Consultation and Reconciliation Commission (هيئة التشاور والمصالحة) is a Yemeni governmental body formed by President Abdrabbo Mansour Hadi on 7 April 2022. The commission's goal is to support the Presidential Leadership Council and work to unify the objectives of the various national forces and components.

== Membership ==
The commission is composed of fifty members led by Mohammed al-Ghaithi, head of the Southern Transitional Council's foreign affairs department; and vice-chairpersons Abdulmalik al-Mikhlafi, Sakhr Al-Wajeeh, Jamilah Ali Rajaa and Akram al-Amiri.
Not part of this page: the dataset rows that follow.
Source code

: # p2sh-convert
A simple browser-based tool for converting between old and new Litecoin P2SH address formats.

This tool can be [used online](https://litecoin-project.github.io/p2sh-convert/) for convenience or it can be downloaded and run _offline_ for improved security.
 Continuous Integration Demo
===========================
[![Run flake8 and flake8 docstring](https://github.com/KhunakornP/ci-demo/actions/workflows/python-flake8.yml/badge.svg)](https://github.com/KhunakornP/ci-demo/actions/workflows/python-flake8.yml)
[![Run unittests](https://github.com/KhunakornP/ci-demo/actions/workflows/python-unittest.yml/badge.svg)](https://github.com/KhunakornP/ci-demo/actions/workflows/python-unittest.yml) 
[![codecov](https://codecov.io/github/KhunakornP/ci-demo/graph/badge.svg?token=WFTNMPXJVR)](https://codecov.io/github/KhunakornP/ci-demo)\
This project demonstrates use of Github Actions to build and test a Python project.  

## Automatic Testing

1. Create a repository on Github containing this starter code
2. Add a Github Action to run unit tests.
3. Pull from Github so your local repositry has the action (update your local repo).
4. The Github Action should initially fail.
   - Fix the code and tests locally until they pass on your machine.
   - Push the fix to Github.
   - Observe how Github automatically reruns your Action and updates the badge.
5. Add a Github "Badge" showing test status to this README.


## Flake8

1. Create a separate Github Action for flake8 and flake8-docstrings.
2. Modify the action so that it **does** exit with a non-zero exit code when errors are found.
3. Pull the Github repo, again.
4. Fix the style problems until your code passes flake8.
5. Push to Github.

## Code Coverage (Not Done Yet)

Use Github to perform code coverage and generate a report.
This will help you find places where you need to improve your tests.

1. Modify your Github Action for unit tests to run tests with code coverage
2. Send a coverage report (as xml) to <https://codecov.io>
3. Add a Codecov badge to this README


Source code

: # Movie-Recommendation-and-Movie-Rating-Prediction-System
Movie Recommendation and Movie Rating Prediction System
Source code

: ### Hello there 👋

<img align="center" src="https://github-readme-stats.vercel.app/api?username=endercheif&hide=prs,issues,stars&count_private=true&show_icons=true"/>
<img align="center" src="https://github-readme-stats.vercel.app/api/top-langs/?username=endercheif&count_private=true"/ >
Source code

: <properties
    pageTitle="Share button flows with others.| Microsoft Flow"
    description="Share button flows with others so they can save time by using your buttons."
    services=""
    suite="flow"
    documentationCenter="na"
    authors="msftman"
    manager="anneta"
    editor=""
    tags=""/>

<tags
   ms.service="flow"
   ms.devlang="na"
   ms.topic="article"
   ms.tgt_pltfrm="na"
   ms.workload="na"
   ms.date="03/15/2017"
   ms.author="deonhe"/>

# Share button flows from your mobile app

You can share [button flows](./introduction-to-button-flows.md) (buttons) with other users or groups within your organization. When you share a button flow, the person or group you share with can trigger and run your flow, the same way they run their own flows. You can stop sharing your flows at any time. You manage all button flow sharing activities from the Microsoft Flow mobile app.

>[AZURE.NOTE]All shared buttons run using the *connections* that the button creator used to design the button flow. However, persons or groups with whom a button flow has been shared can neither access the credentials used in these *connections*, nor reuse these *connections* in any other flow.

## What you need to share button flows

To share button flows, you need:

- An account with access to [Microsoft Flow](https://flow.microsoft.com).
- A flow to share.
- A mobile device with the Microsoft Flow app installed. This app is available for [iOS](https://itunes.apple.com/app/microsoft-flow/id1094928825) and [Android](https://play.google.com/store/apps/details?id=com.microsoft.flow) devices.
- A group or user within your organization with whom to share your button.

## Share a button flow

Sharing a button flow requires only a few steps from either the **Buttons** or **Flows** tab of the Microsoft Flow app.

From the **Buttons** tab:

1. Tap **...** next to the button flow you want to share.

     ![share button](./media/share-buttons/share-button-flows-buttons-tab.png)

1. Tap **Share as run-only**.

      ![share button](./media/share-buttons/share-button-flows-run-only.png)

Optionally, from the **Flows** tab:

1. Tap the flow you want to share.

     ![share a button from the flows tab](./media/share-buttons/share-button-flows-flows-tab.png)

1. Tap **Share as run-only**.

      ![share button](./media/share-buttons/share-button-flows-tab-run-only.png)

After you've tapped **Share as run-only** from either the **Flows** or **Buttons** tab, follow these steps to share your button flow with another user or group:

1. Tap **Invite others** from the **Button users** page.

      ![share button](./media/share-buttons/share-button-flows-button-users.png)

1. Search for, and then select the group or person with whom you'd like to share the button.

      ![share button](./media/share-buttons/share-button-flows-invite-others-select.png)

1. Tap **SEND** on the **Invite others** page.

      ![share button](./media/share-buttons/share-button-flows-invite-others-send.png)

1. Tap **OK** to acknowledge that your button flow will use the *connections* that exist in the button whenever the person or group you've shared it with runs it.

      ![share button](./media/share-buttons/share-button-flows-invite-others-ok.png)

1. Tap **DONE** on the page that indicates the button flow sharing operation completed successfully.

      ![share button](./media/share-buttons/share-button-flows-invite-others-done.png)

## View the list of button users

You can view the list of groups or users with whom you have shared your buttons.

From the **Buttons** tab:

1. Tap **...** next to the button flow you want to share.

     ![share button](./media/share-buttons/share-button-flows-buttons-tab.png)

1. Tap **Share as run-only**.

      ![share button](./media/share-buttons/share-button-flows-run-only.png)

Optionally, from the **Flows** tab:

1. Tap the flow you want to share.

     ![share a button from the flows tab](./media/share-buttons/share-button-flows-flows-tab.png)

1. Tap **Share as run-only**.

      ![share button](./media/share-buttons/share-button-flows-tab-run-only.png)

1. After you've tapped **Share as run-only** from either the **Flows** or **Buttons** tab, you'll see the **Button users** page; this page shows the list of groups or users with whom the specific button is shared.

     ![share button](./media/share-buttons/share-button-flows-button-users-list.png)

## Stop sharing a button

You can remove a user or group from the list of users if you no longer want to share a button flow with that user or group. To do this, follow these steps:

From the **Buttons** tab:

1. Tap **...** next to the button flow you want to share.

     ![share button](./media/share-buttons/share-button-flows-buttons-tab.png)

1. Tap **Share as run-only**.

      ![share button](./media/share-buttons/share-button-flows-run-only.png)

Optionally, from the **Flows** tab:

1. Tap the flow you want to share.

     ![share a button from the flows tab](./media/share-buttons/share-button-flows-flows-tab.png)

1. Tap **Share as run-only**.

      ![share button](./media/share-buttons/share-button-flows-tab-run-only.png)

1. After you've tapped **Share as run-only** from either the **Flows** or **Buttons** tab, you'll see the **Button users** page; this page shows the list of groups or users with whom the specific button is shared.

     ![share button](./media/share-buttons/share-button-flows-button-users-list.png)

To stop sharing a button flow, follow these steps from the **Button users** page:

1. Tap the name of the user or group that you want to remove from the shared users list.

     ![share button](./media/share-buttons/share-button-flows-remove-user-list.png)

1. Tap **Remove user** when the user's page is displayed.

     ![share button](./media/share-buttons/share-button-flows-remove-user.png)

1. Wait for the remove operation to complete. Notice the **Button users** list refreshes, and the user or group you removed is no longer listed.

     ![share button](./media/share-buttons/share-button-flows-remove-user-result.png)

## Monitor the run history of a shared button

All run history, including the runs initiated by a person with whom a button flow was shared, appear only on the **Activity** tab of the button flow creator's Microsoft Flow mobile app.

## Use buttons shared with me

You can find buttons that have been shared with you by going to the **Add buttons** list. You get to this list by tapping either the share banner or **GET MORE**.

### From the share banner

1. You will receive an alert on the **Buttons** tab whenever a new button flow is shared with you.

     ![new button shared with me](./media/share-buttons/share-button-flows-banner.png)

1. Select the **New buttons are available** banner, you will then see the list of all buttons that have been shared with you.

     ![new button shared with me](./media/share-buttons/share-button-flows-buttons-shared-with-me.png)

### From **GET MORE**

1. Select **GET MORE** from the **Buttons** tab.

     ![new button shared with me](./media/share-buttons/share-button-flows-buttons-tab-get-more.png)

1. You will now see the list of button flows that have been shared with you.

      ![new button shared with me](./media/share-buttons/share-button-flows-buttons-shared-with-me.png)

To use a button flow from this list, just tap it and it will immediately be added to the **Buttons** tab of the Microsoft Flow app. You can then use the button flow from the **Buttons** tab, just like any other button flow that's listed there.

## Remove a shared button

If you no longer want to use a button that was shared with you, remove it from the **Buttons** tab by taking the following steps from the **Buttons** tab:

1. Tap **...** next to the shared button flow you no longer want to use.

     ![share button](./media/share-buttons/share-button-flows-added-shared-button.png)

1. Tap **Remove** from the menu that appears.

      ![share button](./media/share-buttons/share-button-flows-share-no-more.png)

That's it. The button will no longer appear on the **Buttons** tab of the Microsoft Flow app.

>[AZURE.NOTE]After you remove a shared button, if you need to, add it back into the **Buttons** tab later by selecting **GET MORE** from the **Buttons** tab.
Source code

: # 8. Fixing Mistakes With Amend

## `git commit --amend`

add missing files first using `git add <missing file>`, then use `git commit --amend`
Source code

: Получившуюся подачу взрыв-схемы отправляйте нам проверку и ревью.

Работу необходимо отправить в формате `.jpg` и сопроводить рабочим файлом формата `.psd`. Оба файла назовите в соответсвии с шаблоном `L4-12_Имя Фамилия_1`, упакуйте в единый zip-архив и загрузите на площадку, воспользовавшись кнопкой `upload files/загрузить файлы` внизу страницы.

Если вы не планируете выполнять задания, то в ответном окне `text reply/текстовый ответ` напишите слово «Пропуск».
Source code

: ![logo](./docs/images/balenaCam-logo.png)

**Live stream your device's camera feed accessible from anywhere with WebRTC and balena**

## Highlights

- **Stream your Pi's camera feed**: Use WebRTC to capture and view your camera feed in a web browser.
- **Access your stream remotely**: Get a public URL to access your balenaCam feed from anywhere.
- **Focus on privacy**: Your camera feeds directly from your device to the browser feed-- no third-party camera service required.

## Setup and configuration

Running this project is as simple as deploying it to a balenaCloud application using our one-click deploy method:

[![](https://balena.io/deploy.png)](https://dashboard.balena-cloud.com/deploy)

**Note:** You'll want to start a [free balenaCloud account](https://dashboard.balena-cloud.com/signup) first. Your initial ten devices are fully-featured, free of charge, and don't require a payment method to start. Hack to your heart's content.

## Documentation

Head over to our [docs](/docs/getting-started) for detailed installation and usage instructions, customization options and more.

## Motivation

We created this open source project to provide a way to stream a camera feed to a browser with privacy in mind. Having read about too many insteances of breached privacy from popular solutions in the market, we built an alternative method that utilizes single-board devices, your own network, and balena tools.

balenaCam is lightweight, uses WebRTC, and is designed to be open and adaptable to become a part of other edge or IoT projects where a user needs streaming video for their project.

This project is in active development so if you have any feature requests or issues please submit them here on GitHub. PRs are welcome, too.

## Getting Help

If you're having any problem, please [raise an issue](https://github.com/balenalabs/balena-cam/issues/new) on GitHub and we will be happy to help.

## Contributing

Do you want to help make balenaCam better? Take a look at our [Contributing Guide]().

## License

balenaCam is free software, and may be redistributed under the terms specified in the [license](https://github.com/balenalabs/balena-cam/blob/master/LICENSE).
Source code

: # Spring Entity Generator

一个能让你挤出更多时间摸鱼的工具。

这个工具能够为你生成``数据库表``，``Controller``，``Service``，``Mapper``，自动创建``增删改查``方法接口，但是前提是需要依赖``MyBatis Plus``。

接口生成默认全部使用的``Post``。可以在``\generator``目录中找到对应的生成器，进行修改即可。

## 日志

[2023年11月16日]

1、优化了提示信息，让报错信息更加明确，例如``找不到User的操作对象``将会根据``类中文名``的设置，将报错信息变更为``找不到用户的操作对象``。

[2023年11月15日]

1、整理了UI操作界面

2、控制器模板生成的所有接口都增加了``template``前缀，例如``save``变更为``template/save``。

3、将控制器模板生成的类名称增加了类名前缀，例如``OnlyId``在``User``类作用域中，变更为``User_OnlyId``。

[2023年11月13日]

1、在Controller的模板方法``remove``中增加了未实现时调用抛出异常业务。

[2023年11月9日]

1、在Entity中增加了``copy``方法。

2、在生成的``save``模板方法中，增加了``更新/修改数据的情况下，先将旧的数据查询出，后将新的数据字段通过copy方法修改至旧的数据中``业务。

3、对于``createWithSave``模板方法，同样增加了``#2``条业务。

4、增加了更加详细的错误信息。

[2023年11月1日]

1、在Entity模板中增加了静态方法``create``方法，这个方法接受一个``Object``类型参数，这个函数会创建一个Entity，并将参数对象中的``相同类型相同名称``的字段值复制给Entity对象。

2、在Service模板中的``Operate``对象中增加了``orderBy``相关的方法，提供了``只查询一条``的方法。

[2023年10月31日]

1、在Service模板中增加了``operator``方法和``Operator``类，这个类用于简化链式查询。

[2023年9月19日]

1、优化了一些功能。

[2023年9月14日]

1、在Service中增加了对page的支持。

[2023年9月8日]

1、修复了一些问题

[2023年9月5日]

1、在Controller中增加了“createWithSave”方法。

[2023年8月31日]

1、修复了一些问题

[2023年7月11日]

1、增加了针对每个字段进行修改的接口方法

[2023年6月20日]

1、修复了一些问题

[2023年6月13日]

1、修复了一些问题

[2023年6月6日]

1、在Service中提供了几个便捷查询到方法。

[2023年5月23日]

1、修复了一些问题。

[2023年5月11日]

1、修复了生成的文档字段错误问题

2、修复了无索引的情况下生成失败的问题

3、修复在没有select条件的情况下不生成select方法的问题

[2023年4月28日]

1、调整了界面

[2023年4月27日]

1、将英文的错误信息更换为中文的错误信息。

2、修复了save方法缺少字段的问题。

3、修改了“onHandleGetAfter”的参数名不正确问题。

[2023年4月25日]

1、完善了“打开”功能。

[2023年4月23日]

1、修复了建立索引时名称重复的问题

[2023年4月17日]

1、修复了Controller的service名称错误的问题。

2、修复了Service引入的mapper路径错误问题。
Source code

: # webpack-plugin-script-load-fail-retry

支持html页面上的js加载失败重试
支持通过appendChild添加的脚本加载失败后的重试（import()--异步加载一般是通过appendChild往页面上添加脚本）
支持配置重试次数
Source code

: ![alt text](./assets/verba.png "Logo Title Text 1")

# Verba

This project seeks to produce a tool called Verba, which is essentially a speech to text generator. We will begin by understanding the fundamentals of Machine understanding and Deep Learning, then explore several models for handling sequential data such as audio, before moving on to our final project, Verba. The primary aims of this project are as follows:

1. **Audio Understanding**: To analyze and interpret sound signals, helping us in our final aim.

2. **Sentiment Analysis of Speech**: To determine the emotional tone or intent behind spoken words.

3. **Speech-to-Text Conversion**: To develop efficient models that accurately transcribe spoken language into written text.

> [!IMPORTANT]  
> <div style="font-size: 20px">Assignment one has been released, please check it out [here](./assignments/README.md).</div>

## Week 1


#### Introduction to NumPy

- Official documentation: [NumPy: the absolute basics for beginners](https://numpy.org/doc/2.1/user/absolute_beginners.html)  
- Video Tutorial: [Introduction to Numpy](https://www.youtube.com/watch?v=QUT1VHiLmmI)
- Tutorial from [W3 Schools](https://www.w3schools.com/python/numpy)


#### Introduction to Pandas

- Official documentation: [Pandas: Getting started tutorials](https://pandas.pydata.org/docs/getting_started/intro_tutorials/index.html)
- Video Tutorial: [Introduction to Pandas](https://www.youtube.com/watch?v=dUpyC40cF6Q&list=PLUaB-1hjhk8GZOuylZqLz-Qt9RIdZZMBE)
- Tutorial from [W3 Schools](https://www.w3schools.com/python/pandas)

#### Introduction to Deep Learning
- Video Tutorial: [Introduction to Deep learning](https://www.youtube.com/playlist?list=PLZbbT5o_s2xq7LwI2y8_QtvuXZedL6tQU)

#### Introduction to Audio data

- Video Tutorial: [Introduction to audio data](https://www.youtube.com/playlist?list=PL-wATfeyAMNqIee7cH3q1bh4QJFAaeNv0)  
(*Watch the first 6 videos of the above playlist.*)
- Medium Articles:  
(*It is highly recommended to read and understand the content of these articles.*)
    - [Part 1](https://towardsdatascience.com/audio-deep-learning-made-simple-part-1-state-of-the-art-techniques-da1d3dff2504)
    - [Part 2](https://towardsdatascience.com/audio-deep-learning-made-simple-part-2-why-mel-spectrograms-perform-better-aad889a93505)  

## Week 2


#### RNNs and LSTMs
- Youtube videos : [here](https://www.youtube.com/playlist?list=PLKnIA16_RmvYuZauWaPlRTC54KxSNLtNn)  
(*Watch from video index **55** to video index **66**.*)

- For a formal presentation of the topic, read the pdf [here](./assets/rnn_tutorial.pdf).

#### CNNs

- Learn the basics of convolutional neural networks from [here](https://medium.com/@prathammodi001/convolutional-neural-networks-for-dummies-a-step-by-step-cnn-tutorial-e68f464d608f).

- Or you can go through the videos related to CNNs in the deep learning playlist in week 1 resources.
| No | Member | Party | Notes |
|---|---|---|---|
| 1 | Mohammad Al-Ghaithi (chairman) |  |  |
| 2 | Ahmed Al-Qumairi |  |  |
| 3 | Ahmed Saleh Al-Essa |  |  |
| 4 | Akram Nassib Al-Qadi |  |  |
| 5 | Olfat Al-Dubai |  |  |
| 6 | Anis Al-Sharafi |  |  |
| 7 | Bilqis AbuOsba |  |  |
| 8 | Jamilah Ali Rajaa |  |  |
| 9 | Hussein Al-Aji Al-Awadi |  |  |
| 10 | Hussein Mansour |  |  |
| 11 | Hamid Al-Ahmar |  |  |
| 12 | Rasha Jarhum |  |  |
| 13 | Rana Ghanem |  |  |
| 14 | Zaid Al Shami |  |  |
| 15 | Salem Thabet Al-Awlaki |  |  |
| 16 | Sultan Al-Atwani |  |  |
| 17 | Sakhr Al-Wajeeh |  |  |
| 18 | Abdul Rahman Al-Saqqaf |  |  |
| 19 | Abdul Rahman Sheikh |  |  |
| 20 | Abdul Razzaq Al-Hijri |  |  |
| 21 | Abdullah Al Kathiri |  |  |
| 22 | Abdullah Al-Nomani |  |  |
| 23 | Abdullah Numan Al Qudsi |  |  |
| 24 | Abdulmalik Al-Mikhlafi |  | a former adviser to ex-President Hadi |
| 25 | Abdel Nasser Mohammed Al-Khatri |  |  |
| 26 | Abdel Wahab Moawadeh |  |  |
| 27 | Abd Al-Wahed Al-Qibli Nimran |  |  |
| 28 | Adnan Al-Kaf |  |  |
| 29 | Ali Ashal |  |  |
| 30 | Ali Al Kathiri |  |  |
| 31 | Abdul Khaleq Bishr |  |  |
| 32 | Ali Munser Muhammad Muqbel |  |  |
| 33 | Fadl Al-Jaadi |  |  |
| 34 | Fahad Dahshoush |  |  |
| 35 | Fahad Kafain |  |  |
| 36 | Qasim Alkasadi |  |  |
| 37 | Mabkhout bin Madi |  |  |
| 38 | Mohsen Basurrah |  |  |
| 39 | Mohammed Ahmed Al-Mikhlafi |  |  |
| 40 | Muhammed Ahmad Al-Zuwaidi |  |  |
| 41 | Ibrahim Al-Shami |  |  |
| 42 | Muhammed bin Adyo |  |  |
| 43 | Muhammad Salih al-Qubati |  |  |
| 44 | Muhammad Ali Al-Shaddadi |  |  |
| 45 | Muhammad Naji Al-Shayef |  |  |
| 46 | Murad Al-Halimi |  |  |
| 47 | Mustafa al-Numan |  |  |
| 48 | Nasser Al-Khubaji |  |  |
| 49 | Nayef Al Bakri |  |  |
| 50 | Nasr Taha Mustafa |  |  |

On an invitation from the head of the Presidential Leadership Council, the body elected its executive presidency from among its members in its first session.